Return, from the material below, each line in which the word "begin" is present.

─── GIVEN RECORDS

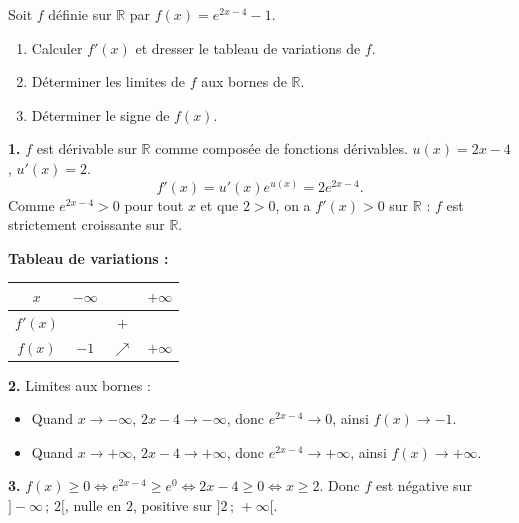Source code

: \documentclass[11pt]{article}
\begin{document}
\begin{exoresolu}
Soit $f$ définie sur $\mathbb{R}$ par $f(x) = e^{2x-4} - 1$.
\begin{enumerate}
\item Calculer $f'(x)$ et dresser le tableau de variations de $f$.
\item Déterminer les limites de $f$ aux bornes de $\mathbb{R}$.
\item Déterminer le signe de $f(x)$.
\end{enumerate}
\tcblower
\textbf{1.} $f$ est dérivable sur $\mathbb{R}$ comme composée de fonctions dérivables. $u(x)=2x-4$, $u'(x)=2$.
\[ f'(x) = u'(x) e^{u(x)} = 2e^{2x-4}. \]
Comme $e^{2x-4} > 0$ pour tout $x$ et que $2 > 0$, on a $f'(x) > 0$ sur $\mathbb{R}$ : $f$ est strictement croissante sur $\mathbb{R}$.

\textbf{Tableau de variations :}
\begin{center}
\begin{tabular}{|c|ccc|}\hline
$x$ & $-\infty$ & & $+\infty$ \\ \hline
$f'(x)$ & & $+$ & \\ \hline
$f(x)$ & $-1$ & $\nearrow$ & $+\infty$ \\ \hline
\end{tabular}
\end{center}

\textbf{2.} Limites aux bornes :
\begin{itemize}
\item Quand $x \to -\infty$, $2x-4 \to -\infty$, donc $e^{2x-4} \to 0$, ainsi $f(x) \to -1$.
\item Quand $x \to +\infty$, $2x-4 \to +\infty$, donc $e^{2x-4} \to +\infty$, ainsi $f(x) \to +\infty$.
\end{itemize}

\textbf{3.} $f(x) \geq 0 \iff e^{2x-4} \geq e^{0} \iff 2x - 4 \geq 0 \iff x \geq 2$.
Donc $f$ est négative sur $]-\infty\,;\,2[$, nulle en $2$, positive sur $]2\,;\,+\infty[$.
\end{exoresolu}
\end{document}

──────

● TASK RESPONSE
\begin{document}
\begin{exoresolu}
\begin{enumerate}
\begin{center}
\begin{tabular}{|c|ccc|}\hline
\begin{itemize}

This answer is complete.